2) To see if your 64GB SD card will work in your 32GB-SD-card-capable-device, simply insert it and have the device format it. When it's finished, try loading it up with 64 GB worth of stuff to see if it actually works. It may well fail once you exceed 32 GB.

Note that Microsoft has set a 32 GB partition size limit for FAT/FAT32 file systems to promote NTFS, which is generally more efficient when working with large partitions.


----------



## rupeshforu3 (Apr 9, 2013)

OK thanks.

Sent from my Redmi Note 4 using Tapatalk


----------



## SpywareDr (Mar 31, 2014)

You're welcome.


----------



## rupeshforu3 (Apr 9, 2013)

I have inserted one of my friends 128 GB sandisk sdxc micro SD card in lenovo a3000h tab and I am able to access all the contents present in that memory card. It is formatted as fat.

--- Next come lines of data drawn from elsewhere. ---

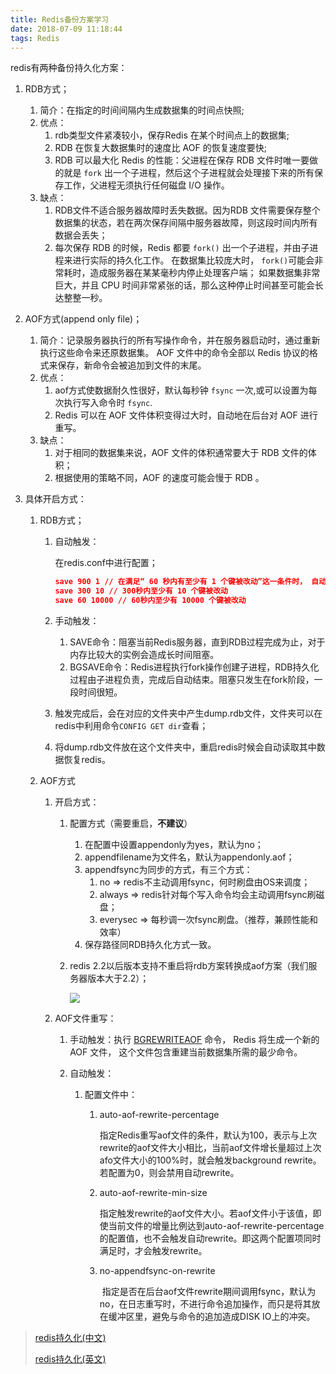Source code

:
 ```yaml
---
title: Redis备份方案学习
date: 2018-07-09 11:18:44
tags: Redis
---
```


redis有两种备份持久化方案：

1. RDB方式；
   1. 简介：在指定的时间间隔内生成数据集的时间点快照;
   2. 优点：
      1. rdb类型文件紧凑较小，保存Redis 在某个时间点上的数据集;
      2. RDB 在恢复大数据集时的速度比 AOF 的恢复速度要快;
      3. RDB 可以最大化 Redis 的性能：父进程在保存 RDB 文件时唯一要做的就是 `fork` 出一个子进程，然后这个子进程就会处理接下来的所有保存工作，父进程无须执行任何磁盘 I/O 操作。
   3. 缺点：
      1. RDB文件不适合服务器故障时丢失数据。因为RDB 文件需要保存整个数据集的状态，若在两次保存间隔中服务器故障，则这段时间内所有数据会丢失；
      2. 每次保存 RDB 的时候，Redis 都要 `fork()` 出一个子进程，并由子进程来进行实际的持久化工作。 在数据集比较庞大时， `fork()`可能会非常耗时，造成服务器在某某毫秒内停止处理客户端； 如果数据集非常巨大，并且 CPU 时间非常紧张的话，那么这种停止时间甚至可能会长达整整一秒。 
2. AOF方式(append only file)；
   1. 简介：记录服务器执行的所有写操作命令，并在服务器启动时，通过重新执行这些命令来还原数据集。 AOF 文件中的命令全部以 Redis 协议的格式来保存，新命令会被追加到文件的末尾。
   2. 优点：
      1. aof方式使数据耐久性很好，默认每秒钟 `fsync` 一次,或可以设置为每次执行写入命令时 `fsync`.
      2. Redis 可以在 AOF 文件体积变得过大时，自动地在后台对 AOF 进行重写。
   3. 缺点：
      1. 对于相同的数据集来说，AOF 文件的体积通常要大于 RDB 文件的体积；
      2. 根据使用的策略不同，AOF 的速度可能会慢于 RDB 。



2. 具体开启方式：

   1. RDB方式；

      1. 自动触发：

         在redis.conf中进行配置；

         ```Json
         save 900 1 // 在满足“ 60 秒内有至少有 1 个键被改动”这一条件时， 自动保存一次数据集
         save 300 10 // 300秒内至少有 10 个键被改动
         save 60 10000 // 60秒内至少有 10000 个键被改动
         ```

      2. 手动触发：

         1. SAVE命令：阻塞当前Redis服务器，直到RDB过程完成为止，对于内存比较大的实例会造成长时间阻塞。
         2. BGSAVE命令：Redis进程执行fork操作创建子进程，RDB持久化过程由子进程负责，完成后自动结束。阻塞只发生在fork阶段，一段时间很短。

      3. 触发完成后，会在对应的文件夹中产生dump.rdb文件，文件夹可以在redis中利用命令`CONFIG GET dir`查看；

      4. 将dump.rdb文件放在这个文件夹中，重启redis时候会自动读取其中数据恢复redis。

   2. AOF方式

      1. 开启方式：

         1. 配置方式（需要重启，**不建议**）

            1. 在配置中设置appendonly为yes，默认为no；
            2. appendfilename为文件名，默认为appendonly.aof；
            3. appendfsync为同步的方式，有三个方式：
               1. no => redis不主动调用fsync，何时刷盘由OS来调度；     
               2. always => redis针对每个写入命令均会主动调用fsync刷磁盘；
               3. everysec => 每秒调一次fsync刷盘。（推荐，兼顾性能和效率）
            4. 保存路径同RDB持久化方式一致。

         2. redis 2.2以后版本支持不重启将rdb方案转换成aof方案（我们服务器版本大于2.2）；

            ![](https://ws4.sinaimg.cn/large/006tNc79ly1frlai3q1qrj30uc0j343l.jpg)

      2. AOF文件重写：

         1. 手动触发：执行 [BGREWRITEAOF](http://redisdoc.com/server/bgrewriteaof.html#bgrewriteaof) 命令， Redis 将生成一个新的 AOF 文件， 这个文件包含重建当前数据集所需的最少命令。

         2. 自动触发：

            1. 配置文件中：

               1. auto-aof-rewrite-percentage 

                  指定Redis重写aof文件的条件，默认为100，表示与上次rewrite的aof文件大小相比，当前aof文件增长量超过上次afo文件大小的100%时，就会触发background rewrite。若配置为0，则会禁用自动rewrite。

               2. auto-aof-rewrite-min-size

                  指定触发rewrite的aof文件大小。若aof文件小于该值，即使当前文件的增量比例达到auto-aof-rewrite-percentage的配置值，也不会触发自动rewrite。即这两个配置项同时满足时，才会触发rewrite。

               3. no-appendfsync-on-rewrite

                   指定是否在后台aof文件rewrite期间调用fsync，默认为no，在日志重写时，不进行命令追加操作，而只是将其放在缓冲区里，避免与命令的追加造成DISK IO上的冲突。  







>  [redis持久化(中文)](http://redisdoc.com/topic/persistence.html)
>
> [redis持久化(英文)](https://redis.io/topics/persistence)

Sent from my Redmi Note 4 using Tapatalk


----------



## SpywareDr (Mar 31, 2014)




----------



## rupeshforu3 (Apr 9, 2013)

To check weather SD cards with capacity greater than 32 GB are accessible in lenovo a3000 tab or not.


----------



## SpywareDr (Mar 31, 2014)

> The Lenovo IdeaTab A3000 ... packs 4GB of internal storage that can be expanded up to 64GB via a microSD card.


Source: https://gadgets.ndtv.com/lenovo-ideatab-a3000-1473

Moe like this: https://www.google.com/search?q=lenovo+a3000+tab+specification


----------



## rupeshforu3 (Apr 9, 2013)

Thanks for referring links above.

Many sources including lenovo a3000h manual stated that it supports external SD card with size up to 32 GB only. For the first time I am seeing that it supports external SD card of size up to 64 GB.

Sent from my Redmi Note 4 using Tapatalk


----------



## SpywareDr (Mar 31, 2014)

Well if the Lenovo A3000h manual says 32GB, then with nary a doubt, that is the information I would trust.


----------



## rupeshforu3 (Apr 9, 2013)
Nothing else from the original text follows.